===== EXERCISE DATA

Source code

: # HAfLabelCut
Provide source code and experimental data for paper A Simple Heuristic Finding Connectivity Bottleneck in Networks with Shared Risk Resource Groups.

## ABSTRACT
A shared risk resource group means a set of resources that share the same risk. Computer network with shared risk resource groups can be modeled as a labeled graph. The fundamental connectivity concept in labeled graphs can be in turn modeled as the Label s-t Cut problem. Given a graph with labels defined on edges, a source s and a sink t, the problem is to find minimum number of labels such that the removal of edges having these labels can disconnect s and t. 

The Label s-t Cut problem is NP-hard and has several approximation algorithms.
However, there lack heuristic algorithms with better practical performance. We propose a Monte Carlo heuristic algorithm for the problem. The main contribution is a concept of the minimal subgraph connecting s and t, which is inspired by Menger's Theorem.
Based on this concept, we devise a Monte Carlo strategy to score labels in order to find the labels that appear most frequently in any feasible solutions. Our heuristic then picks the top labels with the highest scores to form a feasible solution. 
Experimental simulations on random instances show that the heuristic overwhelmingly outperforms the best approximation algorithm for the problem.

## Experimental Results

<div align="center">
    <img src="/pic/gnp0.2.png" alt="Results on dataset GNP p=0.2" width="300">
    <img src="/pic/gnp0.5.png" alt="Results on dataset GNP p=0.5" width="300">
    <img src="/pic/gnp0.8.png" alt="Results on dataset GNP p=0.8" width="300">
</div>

==========

**TASK INSTRUCTIONS**
Reproduce exactly the section above that begins at the line containing "Provide source code" and ends at the line containing "## ABSTRACT", leaving out all other lines.

**SOLUTION FOR THIS PROBLEM**
Provide source code and experimental data for paper A Simple Heuristic Finding Connectivity Bottleneck in Networks with Shared Risk Resource Groups.

## ABSTRACT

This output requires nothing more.